Commissioners vote unanimously to build new Beltrami County Jail
After months of studies and public input, the Beltrami County Board of Commissioners made the decision on Tuesday, Nov. 15, to build a new jail to replace the current facility that no longer meets state standards.
BEMIDJI — The construction of a new jail is on the horizon for Beltrami County, after the county board officially decided to build a new facility to replace the current aging building.
The decision, made during the commissioners' meeting on Tuesday, Nov. 15, came after a months-long feasibility study and a period of public input and was one of seven total options presented to the board for consideration.
The board members present, which was everyone except District 5 Commissioner Jim Lucachick, voted in favor of building a new jail unanimously, after concluding that it would be the most responsible and financially viable option for the county.
“I think it’s very important that we all agree, and we had a unanimous vote on the project moving forward,” said District 1 Commissioner Craig Gaasvig, who proposed the motion.
Lucachick, despite not being unable to attend, provided a statement to the board, read by County Administrator Tom Barry, expressing his support for the construction of a new jail.
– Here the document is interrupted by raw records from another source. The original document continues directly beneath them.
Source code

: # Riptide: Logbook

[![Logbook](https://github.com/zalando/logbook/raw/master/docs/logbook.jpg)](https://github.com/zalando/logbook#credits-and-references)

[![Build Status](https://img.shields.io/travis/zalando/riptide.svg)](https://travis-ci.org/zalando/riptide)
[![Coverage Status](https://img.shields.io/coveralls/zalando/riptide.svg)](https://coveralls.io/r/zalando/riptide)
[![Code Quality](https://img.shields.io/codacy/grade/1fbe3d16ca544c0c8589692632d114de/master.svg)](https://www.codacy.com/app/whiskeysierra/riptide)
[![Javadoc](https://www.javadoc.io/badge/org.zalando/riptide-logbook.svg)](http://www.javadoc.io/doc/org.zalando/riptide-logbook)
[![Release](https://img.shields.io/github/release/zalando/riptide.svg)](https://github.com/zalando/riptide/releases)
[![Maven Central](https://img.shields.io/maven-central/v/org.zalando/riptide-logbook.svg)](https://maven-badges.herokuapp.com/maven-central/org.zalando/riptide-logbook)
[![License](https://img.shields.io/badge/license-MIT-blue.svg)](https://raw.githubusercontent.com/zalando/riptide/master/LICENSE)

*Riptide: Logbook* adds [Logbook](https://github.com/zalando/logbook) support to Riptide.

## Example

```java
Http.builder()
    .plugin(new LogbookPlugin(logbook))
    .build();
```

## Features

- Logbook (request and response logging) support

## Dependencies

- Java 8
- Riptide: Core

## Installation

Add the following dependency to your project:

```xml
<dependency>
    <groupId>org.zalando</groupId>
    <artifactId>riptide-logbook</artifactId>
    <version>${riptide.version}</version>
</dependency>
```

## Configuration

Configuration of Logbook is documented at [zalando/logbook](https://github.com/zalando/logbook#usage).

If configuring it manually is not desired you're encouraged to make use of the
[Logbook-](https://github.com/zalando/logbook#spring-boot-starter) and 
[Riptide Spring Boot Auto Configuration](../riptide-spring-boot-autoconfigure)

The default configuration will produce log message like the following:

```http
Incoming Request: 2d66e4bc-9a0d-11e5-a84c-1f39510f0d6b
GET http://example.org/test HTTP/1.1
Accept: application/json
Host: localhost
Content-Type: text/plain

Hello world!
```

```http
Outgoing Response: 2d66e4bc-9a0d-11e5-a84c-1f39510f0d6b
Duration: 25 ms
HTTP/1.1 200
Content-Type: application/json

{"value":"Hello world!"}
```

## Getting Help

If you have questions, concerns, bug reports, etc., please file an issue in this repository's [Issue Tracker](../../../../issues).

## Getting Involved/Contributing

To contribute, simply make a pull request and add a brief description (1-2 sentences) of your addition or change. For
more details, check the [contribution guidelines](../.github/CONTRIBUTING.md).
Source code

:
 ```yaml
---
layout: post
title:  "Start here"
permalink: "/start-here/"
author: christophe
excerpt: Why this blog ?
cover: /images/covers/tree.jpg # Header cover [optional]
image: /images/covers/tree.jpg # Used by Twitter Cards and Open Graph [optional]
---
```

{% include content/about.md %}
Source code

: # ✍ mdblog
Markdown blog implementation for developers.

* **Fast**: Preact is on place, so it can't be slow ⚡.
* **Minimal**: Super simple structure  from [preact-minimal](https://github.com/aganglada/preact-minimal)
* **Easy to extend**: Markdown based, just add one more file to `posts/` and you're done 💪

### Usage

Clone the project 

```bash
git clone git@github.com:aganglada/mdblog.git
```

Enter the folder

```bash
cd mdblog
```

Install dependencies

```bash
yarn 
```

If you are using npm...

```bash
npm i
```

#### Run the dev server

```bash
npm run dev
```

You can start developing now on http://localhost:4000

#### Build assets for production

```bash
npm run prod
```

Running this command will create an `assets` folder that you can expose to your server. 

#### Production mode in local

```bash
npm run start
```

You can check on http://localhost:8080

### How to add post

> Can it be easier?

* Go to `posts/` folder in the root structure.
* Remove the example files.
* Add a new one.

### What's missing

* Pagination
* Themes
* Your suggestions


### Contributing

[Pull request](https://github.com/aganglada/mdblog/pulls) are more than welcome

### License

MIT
“The jail project is very important for our community. It is my strong belief that the need for a new facility is the right path to take,” Lucachick’s statement read. “Doing nothing is not an option, in my opinion.”
The seven proposed options included:
- Do nothing, an option that takes no action and operates the jail with no renovation, remodeling or restructuring.
- Reduce the jail to a 36-hour holding facility, an option that reduces the jail from a full-service jail facility to one that would transport inmates who don’t post bail to a different county after being held for 36 hours.
- Renovate the current detention center, an option that would renovate the existing structure, but would not expand it.
- Expand the current detention center, an option that would expand the existing structure.
- Build a new detention center, an option that would construct an entirely new jail.
- Build a regional detention center, an option that would build a facility that would serve several counties, including Beltrami.
- Close the detention center, an option that would shut down the jail and solely operate a booking center.
All of this comes after an inspection by the Department of Corrections found that the current jail, which was built in 1989, was no longer able to meet state standards. The county was given the option to address these issues or close the facility.
In response, the board began a Jail Needs and Feasibility Study, which ultimately presented seven options for the jail’s future. Alongside building a new facility, other options included remodeling the existing jail and reducing it to a 36-hour holding facility.
The option to build a new facility has a total estimated cost of just under $500 million, of which $374.7 million will come from levy costs over the next 30 years.
The remaining amount is planned to come from a local option sales tax that should earn an estimated $125 million, an amount that otherwise would have to be included in the levy increases.
Because this tax would offset a potential levy increase, the decision of building a new jail was the cheapest, in terms of levies, of the seven options that were presented to the board.
“Thank you to everybody who was involved in this process,” said District 4 Commissioner Tim Sumner. “It’s been a pretty tedious task. I know it wasn’t really an easy decision.”
Following the official decision by the county board, several other steps will need to be taken before construction can begin. These include getting permission for a local option sales tax and deciding where the jail will be located.
Several potential sites have been identified, and although no formal decision was made during Tuesday’s meeting, some commissioners did express their support for or opposition to particular locations.
Lucachick, in his statement, supported the potential of building a new facility on the block north of the current county jail, a step that would require the county to invoke eminent domain.
“I also believe that the block directly north of the current facility is the right place, regrettably invoking eminent domain on those few properties,” Lucachick’s statement read.
District 2 Commissioner Reed Olson opposed this site, stating that tearing down single-family, owner-occupied homes would worsen the already significant housing shortage in Bemidji.
“We know we have an acute housing shortage,” Olson shared. “Do we owe anything to our community as we take away their homes, drive up home prices and drive up scarcity?”
Olson went on to challenge the other commissioners to keep this impact in mind, adding that his term will end in December before the final decision is made.
“I’m not going to be here when these decisions get made, so I challenge you to please think about the impact we will have on housing in Bemidji,” Olson said. “We have to move forward, but we do have to look at the fallout.”
Other commissioners stressed that at this point in time, there is no favored site for the new jail and that the board’s decision will take all of this into account.
“I wouldn’t want the local homeowners to think this is a done deal. That decision has not been made,” said District 3 Commissioner Richard Anderson. “There are other options that need to be vetted out.”
Barry went on to add that of the several sites under consideration by the county, only one would involve eminent domain.
“Of the initial seven or so sites that have been identified, only one would impact housing,” Barry explained. “We are a long way from decision-making.”
An update on the project schedule will be provided to the county board during their Dec. 13 meeting.